Compliance Management:

• Ensure ongoing compliance with GDPR, ISO 27001, and other relevant international regulations and standards.

• Manage and address complex compliance questions related to marketing, security, and privacy laws in various countries, ensuring the organization’s practices are aligned with local and global legal requirements.

• Lead the company’s efforts in navigating the complexities of cross-border regulations, ensuring compliance with region-specific laws such as CCPA, PECR, and other national privacy regulations.

• Collaborate with legal teams, business units, and customers to provide clear guidance on marketing practices, data privacy, and security requirements in different regions.

• Manage internal and external security audits, ensuring documentation and evidence of compliance are up-to-date and accessible.

• Maintain accurate and comprehensive documentation of security, privacy, and compliance procedures, adapting them as legal landscapes evolve across different countries.
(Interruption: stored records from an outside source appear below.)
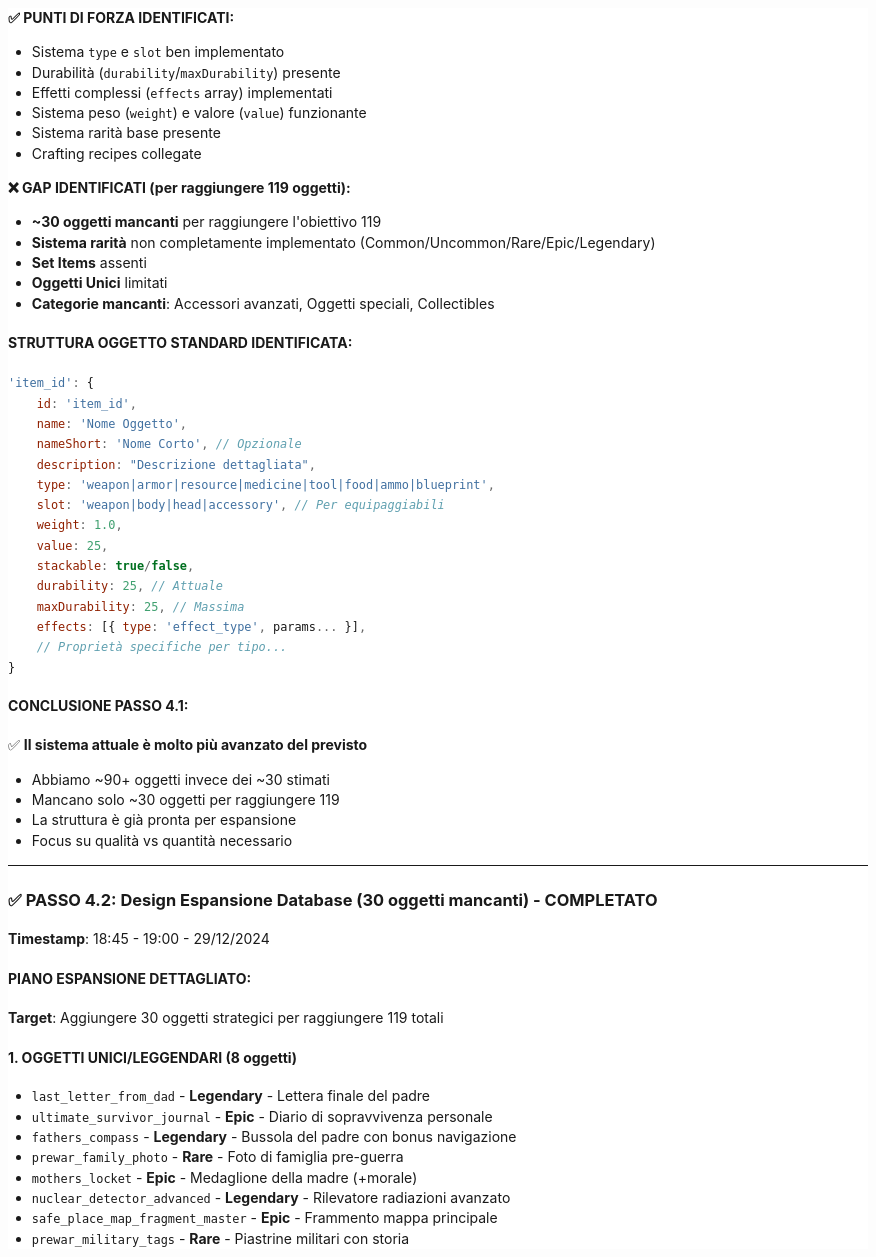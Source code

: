 **✅ PUNTI DI FORZA IDENTIFICATI:**
- Sistema `type` e `slot` ben implementato
- Durabilità (`durability`/`maxDurability`) presente
- Effetti complessi (`effects` array) implementati
- Sistema peso (`weight`) e valore (`value`) funzionante
- Sistema rarità base presente
- Crafting recipes collegate

**❌ GAP IDENTIFICATI (per raggiungere 119 oggetti):**
- **~30 oggetti mancanti** per raggiungere l'obiettivo 119
- **Sistema rarità** non completamente implementato (Common/Uncommon/Rare/Epic/Legendary)
- **Set Items** assenti
- **Oggetti Unici** limitati
- **Categorie mancanti**: Accessori avanzati, Oggetti speciali, Collectibles

#### **STRUTTURA OGGETTO STANDARD IDENTIFICATA:**
```javascript
'item_id': {
    id: 'item_id',
    name: 'Nome Oggetto',
    nameShort: 'Nome Corto', // Opzionale
    description: "Descrizione dettagliata",
    type: 'weapon|armor|resource|medicine|tool|food|ammo|blueprint',
    slot: 'weapon|body|head|accessory', // Per equipaggiabili
    weight: 1.0,
    value: 25,
    stackable: true/false,
    durability: 25, // Attuale
    maxDurability: 25, // Massima
    effects: [{ type: 'effect_type', params... }],
    // Proprietà specifiche per tipo...
}
```

#### **CONCLUSIONE PASSO 4.1:**
✅ **Il sistema attuale è molto più avanzato del previsto**
- Abbiamo ~90+ oggetti invece dei ~30 stimati
- Mancano solo ~30 oggetti per raggiungere 119
- La struttura è già pronta per espansione
- Focus su qualità vs quantità necessario

---

### **✅ PASSO 4.2: Design Espansione Database (30 oggetti mancanti) - COMPLETATO**
**Timestamp**: 18:45 - 19:00 - 29/12/2024

#### **PIANO ESPANSIONE DETTAGLIATO:**
**Target**: Aggiungere 30 oggetti strategici per raggiungere 119 totali

#### **1. OGGETTI UNICI/LEGGENDARI (8 oggetti)**
- `last_letter_from_dad` - **Legendary** - Lettera finale del padre
- `ultimate_survivor_journal` - **Epic** - Diario di sopravvivenza personale
- `fathers_compass` - **Legendary** - Bussola del padre con bonus navigazione
- `prewar_family_photo` - **Rare** - Foto di famiglia pre-guerra 
- `mothers_locket` - **Epic** - Medaglione della madre (+morale)
- `nuclear_detector_advanced` - **Legendary** - Rilevatore radiazioni avanzato
- `safe_place_map_fragment_master` - **Epic** - Frammento mappa principale
- `prewar_military_tags` - **Rare** - Piastrine militari con storia
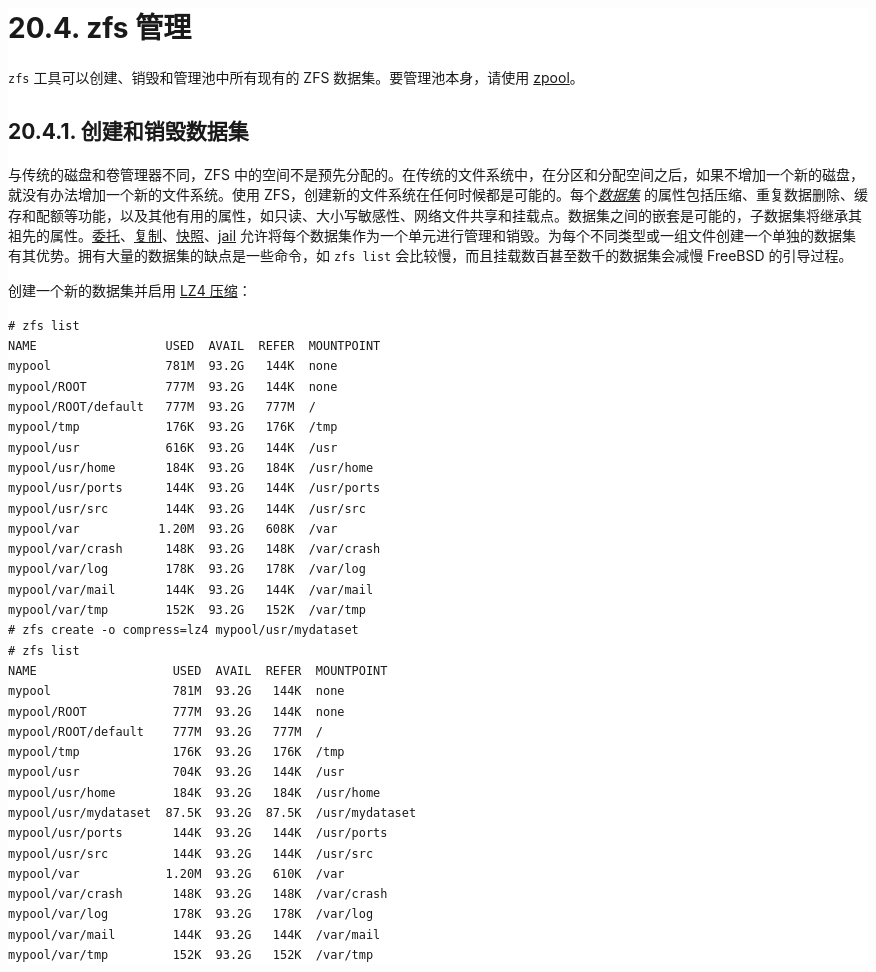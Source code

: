 # 20.4. zfs 管理

`zfs` 工具可以创建、销毁和管理池中所有现有的 ZFS 数据集。要管理池本身，请使用 [zpool](https://docs.freebsd.org/en/books/handbook/zfs/#zfs-zpool)。

## 20.4.1. 创建和销毁数据集

与传统的磁盘和卷管理器不同，ZFS 中的空间不是预先分配的。在传统的文件系统中，在分区和分配空间之后，如果不增加一个新的磁盘，就没有办法增加一个新的文件系统。使用 ZFS，创建新的文件系统在任何时候都是可能的。每个[*数据集*](https://docs.freebsd.org/en/books/handbook/zfs/#zfs-term-dataset) 的属性包括压缩、重复数据删除、缓存和配额等功能，以及其他有用的属性，如只读、大小写敏感性、网络文件共享和挂载点。数据集之间的嵌套是可能的，子数据集将继承其祖先的属性。[委托](https://docs.freebsd.org/en/books/handbook/zfs/#zfs-zfs-allow)、[复制](https://docs.freebsd.org/en/books/handbook/zfs/#zfs-zfs-send)、[快照](https://docs.freebsd.org/en/books/handbook/zfs/#zfs-zfs-snapshot)、[jail](https://docs.freebsd.org/en/books/handbook/zfs/#zfs-zfs-jail) 允许将每个数据集作为一个单元进行管理和销毁。为每个不同类型或一组文件创建一个单独的数据集有其优势。拥有大量的数据集的缺点是一些命令，如 `zfs list` 会比较慢，而且挂载数百甚至数千的数据集会减慢 FreeBSD 的引导过程。

创建一个新的数据集并启用 [LZ4 压缩](https://docs.freebsd.org/en/books/handbook/zfs/#zfs-term-compression-lz4)：

```
# zfs list
NAME                  USED  AVAIL  REFER  MOUNTPOINT
mypool                781M  93.2G   144K  none
mypool/ROOT           777M  93.2G   144K  none
mypool/ROOT/default   777M  93.2G   777M  /
mypool/tmp            176K  93.2G   176K  /tmp
mypool/usr            616K  93.2G   144K  /usr
mypool/usr/home       184K  93.2G   184K  /usr/home
mypool/usr/ports      144K  93.2G   144K  /usr/ports
mypool/usr/src        144K  93.2G   144K  /usr/src
mypool/var           1.20M  93.2G   608K  /var
mypool/var/crash      148K  93.2G   148K  /var/crash
mypool/var/log        178K  93.2G   178K  /var/log
mypool/var/mail       144K  93.2G   144K  /var/mail
mypool/var/tmp        152K  93.2G   152K  /var/tmp
# zfs create -o compress=lz4 mypool/usr/mydataset
# zfs list
NAME                   USED  AVAIL  REFER  MOUNTPOINT
mypool                 781M  93.2G   144K  none
mypool/ROOT            777M  93.2G   144K  none
mypool/ROOT/default    777M  93.2G   777M  /
mypool/tmp             176K  93.2G   176K  /tmp
mypool/usr             704K  93.2G   144K  /usr
mypool/usr/home        184K  93.2G   184K  /usr/home
mypool/usr/mydataset  87.5K  93.2G  87.5K  /usr/mydataset
mypool/usr/ports       144K  93.2G   144K  /usr/ports
mypool/usr/src         144K  93.2G   144K  /usr/src
mypool/var            1.20M  93.2G   610K  /var
mypool/var/crash       148K  93.2G   148K  /var/crash
mypool/var/log         178K  93.2G   178K  /var/log
mypool/var/mail        144K  93.2G   144K  /var/mail
mypool/var/tmp         152K  93.2G   152K  /var/tmp
```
• Collaborate with legal, business units, and customers on compliance matters.

Customer Facing:

• Serve as the primary point of contact for customers on security and compliance inquiries.
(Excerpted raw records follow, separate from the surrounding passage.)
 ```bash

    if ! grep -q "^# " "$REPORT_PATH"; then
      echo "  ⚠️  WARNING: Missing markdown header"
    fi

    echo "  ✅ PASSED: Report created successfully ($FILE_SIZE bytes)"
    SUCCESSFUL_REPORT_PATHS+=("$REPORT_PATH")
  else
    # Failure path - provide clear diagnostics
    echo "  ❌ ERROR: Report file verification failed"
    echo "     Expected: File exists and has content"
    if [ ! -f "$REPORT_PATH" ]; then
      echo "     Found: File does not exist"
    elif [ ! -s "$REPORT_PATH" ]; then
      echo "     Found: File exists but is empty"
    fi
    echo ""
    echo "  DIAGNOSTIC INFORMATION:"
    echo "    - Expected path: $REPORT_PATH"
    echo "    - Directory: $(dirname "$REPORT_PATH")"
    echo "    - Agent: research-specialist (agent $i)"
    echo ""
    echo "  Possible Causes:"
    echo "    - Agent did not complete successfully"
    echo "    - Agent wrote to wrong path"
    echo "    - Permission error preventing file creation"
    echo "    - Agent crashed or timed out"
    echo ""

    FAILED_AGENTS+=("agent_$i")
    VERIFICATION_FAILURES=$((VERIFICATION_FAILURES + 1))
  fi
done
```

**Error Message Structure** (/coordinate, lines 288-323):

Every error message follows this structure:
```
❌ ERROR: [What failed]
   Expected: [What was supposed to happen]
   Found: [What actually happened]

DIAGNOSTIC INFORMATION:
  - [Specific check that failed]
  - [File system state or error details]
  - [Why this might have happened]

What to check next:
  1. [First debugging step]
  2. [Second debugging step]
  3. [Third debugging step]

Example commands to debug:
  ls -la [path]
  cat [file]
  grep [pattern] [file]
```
• Align security measures with customer requirements and participate in security assessments.

• Communicate effectively with customers about security policies and procedures, building trust and confidence.

• Maintain up-to-date documentation of security and compliance procedures.

Qualifications:

• Bachelor's degree in Computer Science, Information Security, or a related field.

• 10+ years of experience in IT security and compliance, with at least 5 years in a leadership role.

• Strong understanding of security frameworks (e.g., NIST, ISO 27001) and relevant regulations (e.g., GDPR).

• Experience with security technologies such as firewalls, intrusion detection/prevention systems, and endpoint security.

• Proven experience in managing system integrations and ensuring seamless interoperability between different systems.

• Strong understanding of hardware lifecycle management and best practices for secure access control.

• Excellent communication, leadership, and problem-solving skills.

• Experience working in a public company environment

This is Bambuser

Bambuser’s Video Commerce technology drives customer engagement and sales for some of the world’s largest brands and retailers. At the forefront of live streaming technology since 2007, Bambuser launched interactive eCommerce solutions in 2019 and quickly became the platform of choice for companies worldwide. Our team has established long-term partnerships and supported campaign activations for brands and retailers including Adidas, Hugo Boss, brands within the LVMH group, Clarins, Selfridges, Sonos, and many others.

Bambuser values diversity and is proud to be an equal opportunity employer, welcoming individuals from all backgrounds, regardless of where you come from or what you believe.